Abfluß verstopft

Sonor plärrt der Radiowecker, Musik, Werbung, Nachrichten, Melodien, Stimmen, Informationen versuchen mich aus dem Halbschlaf zu reißen. Ich frage mich, warum ich beim Kauf der Dosengerichte einer bestimmten Marke eine Versicherung abschließen soll bis ich über einem Flugzeugabsturz, einem militärischen Grenzkonflikt und der Besorgnis der Automobilindustrie über stagnierende Exportgeschäfte langsam einen Wachzustand erreiche, der mich zumindest den Wetterbericht bewußt wahrnehmen läßt: ‚Und die weiteren Aussichten: Fortdauern des naßkalten Schauerwetters‘. Wie auch anders, ich denke an die unangenehme Nässe, die letzte Nacht schnell durch Schuhe, Jacke und Hose an meine Haut drang, sich dort festsetzte und meinen Körper wie meine Laune gegen Null abkühlte.

Kalte Füße und Hände, immer noch fröstelt und erstaunt es mich, wie unmittelbar sich empfundene Kälte in einem Menschen festsetzen kann und eine Nacht, einen Schlaf und nicht selten noch viel länger bleibt. Unausgeschlafen, zerschlagen hasse ich dieses kalte Liegen, stehe auf und gehe drei mechanische Schritte widersinniger Hoffnung, der Blick aus dem Fenster, Wetterbericht bestätigt.

Zitternd erreiche ich das Bad, stelle die Dusche an, warmes Wasser dauert mindestens drei Minuten, Tendenz steigend. Der verkalkte Boiler, dieser klobige Dämon der frühen Fünfziger glotzt mich an mit seinem roten Auge und erinnert allmorgendlich an die Erzählungen von Eltern und Großeltern, die Entbehrungen der Nachkriegszeit, die mahnenden Zeigefinger der Wirtschaftswundergeneration, ihre nie in sich verstandene, geschweige denn bezahlte Schuld, die sich zweimonatlich in meiner Stromrechnung zu potenzieren scheint.
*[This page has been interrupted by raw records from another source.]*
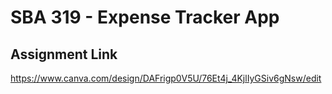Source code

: # SBA 319 - Expense Tracker App

## Assignment Link
https://www.canva.com/design/DAFrigp0V5U/76Et4j_4KjlIyGSiv6gNsw/edit
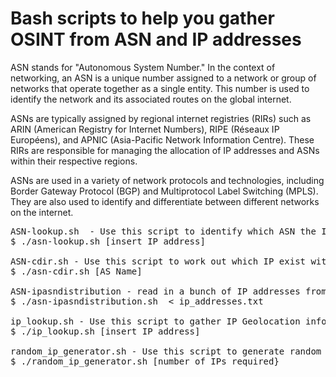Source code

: # Bash scripts to help you gather OSINT from ASN and IP addresses 

ASN stands for "Autonomous System Number." In the context of networking, an ASN is a unique number assigned to a network or group of networks that operate together as a single entity. This number is used to identify the network and its associated routes on the global internet.

ASNs are typically assigned by regional internet registries (RIRs) such as ARIN (American Registry for Internet Numbers), RIPE (Réseaux IP Européens), and APNIC (Asia-Pacific Network Information Centre). These RIRs are responsible for managing the allocation of IP addresses and ASNs within their respective regions.

ASNs are used in a variety of network protocols and technologies, including Border Gateway Protocol (BGP) and Multiprotocol Label Switching (MPLS). They are also used to identify and differentiate between different networks on the internet.

<PRE>
ASN-lookup.sh  - Use this script to identify which ASN the IP is on 
$ ./asn-lookup.sh [insert IP address]

ASN-cdir.sh - Use this script to work out which IP exist within an ASN
$ ./asn-cdir.sh [AS Name]
  
ASN-ipasndistribution - read in a bunch of IP addresses from a .txt file, analyse and print out the results
$ ./asn-ipasndistribution.sh  < ip_addresses.txt

ip_lookup.sh - Use this script to gather IP Geolocation information
$ ./ip_lookup.sh [insert IP address]

random_ip_generator.sh - Use this script to generate random public IPv4 addresses
$ ./random_ip_generator.sh [number of IPs required}

</PRE>
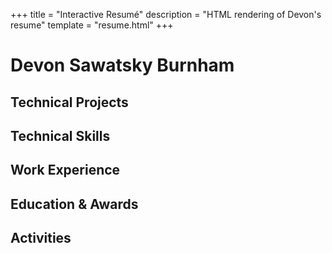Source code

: +++
title = "Interactive Resumé"
description = "HTML rendering of Devon's resume"
template = "resume.html"
+++

# Devon Sawatsky Burnham

## Technical Projects

<!-- projects -->

## Technical Skills

<!-- skills -->


## Work Experience

<!-- wex -->

## Education & Awards


## Activities
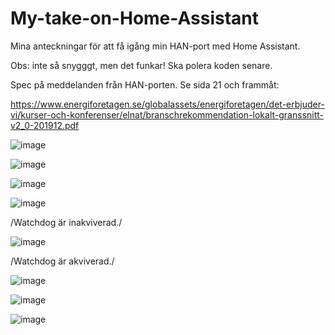 # My-take-on-Home-Assistant

Mina anteckningar för att få igång min HAN-port med Home Assistant. 

Obs: inte så snygggt, men det funkar! Ska polera koden senare.

Spec på meddelanden från HAN-porten. Se sida 21 och frammåt:

https://www.energiforetagen.se/globalassets/energiforetagen/det-erbjuder-vi/kurser-och-konferenser/elnat/branschrekommendation-lokalt-granssnitt-v2_0-201912.pdf

![image](https://github.com/user-attachments/assets/a9d3078c-ac0a-473c-85f7-d4e39ade3f6f)

![image](https://github.com/user-attachments/assets/93b8c348-3d69-4aec-9d40-081355c959d5)

![image](https://github.com/user-attachments/assets/8bb62b47-2216-4ab5-b666-e0a1cea5e7d7)

![image](https://github.com/user-attachments/assets/0712c6fe-0c52-49b5-9e63-ad5ca83c0038)

/Watchdog är inakviverad./

![image](https://github.com/user-attachments/assets/87887b38-29a0-4251-8850-dd538e990f32)

/Watchdog är akviverad./

![image](https://github.com/user-attachments/assets/34e6284f-f23f-4599-be12-f71474531ac2)

![image](https://github.com/user-attachments/assets/1c09210e-c75e-4623-9d2b-2606edec9858)

![image](https://github.com/user-attachments/assets/b27396c6-d7b4-4c79-a0bf-987ebe3d2bf0)

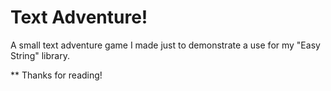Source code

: # Text Adventure!

A small text adventure game I made just to demonstrate a use for my "Easy String" library.

** Thanks for reading! 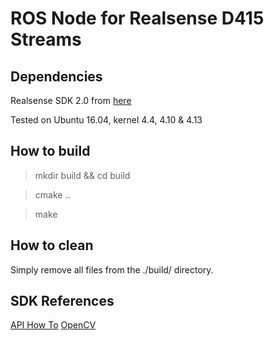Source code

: # ROS Node for Realsense D415 Streams
## Dependencies
Realsense SDK 2.0 from [here](https://github.com/IntelRealSense/librealsense/blob/master/doc/distribution_linux.md)

Tested on Ubuntu 16.04, kernel 4.4, 4.10 & 4.13
## How to build
> mkdir build && cd build

> cmake ..

> make

## How to clean
Simply remove all files from the ./build/ directory.

## SDK References
[API How To](https://github.com/IntelRealSense/librealsense/wiki/API-How-To)
[OpenCV](https://github.com/IntelRealSense/librealsense/tree/master/wrappers/opencv)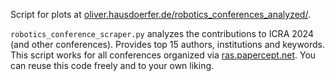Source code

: Script for plots at [oliver.hausdoerfer.de/robotics_conferences_analyzed/](https://oliver.hausdoerfer.de/robotics_conferences_analyzed).

`robotics_conference_scraper.py` analyzes the contributions to ICRA 2024 (and other conferences). Provides top 15 authors, institutions and keywords. This script works for all conferences organized via [ras.papercept.net](https://ras.papercept.net/). You can reuse this code freely and to your own liking.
Zeit genug eine Kanne Kaffee aufzusetzen, 2500 Reichsmark soll ein Pfund gegen Kriegsende auf dem Schwarzmarkt gekostet haben. Ich frage mich, ob mir Kaffee wichtig wäre, wenn ich ihn nicht hätte, frage mich, ob ich ihn vermissen würde, frage mich nach meiner Entbehrungsfähigkeit, die ich nicht unter Beweis werde stellen können, da ja die von mir entbehrten, damit ich nicht entbehren muß und die trotzdem immer wieder von ihren Entbehrungen reden, ich muß wohl dankbar sein, eine andere Chance bleibt mir nicht, selbst wenn ich entbehren wollte, ich glaube, sie ließen mich nicht, denn ich habe es doch so gut.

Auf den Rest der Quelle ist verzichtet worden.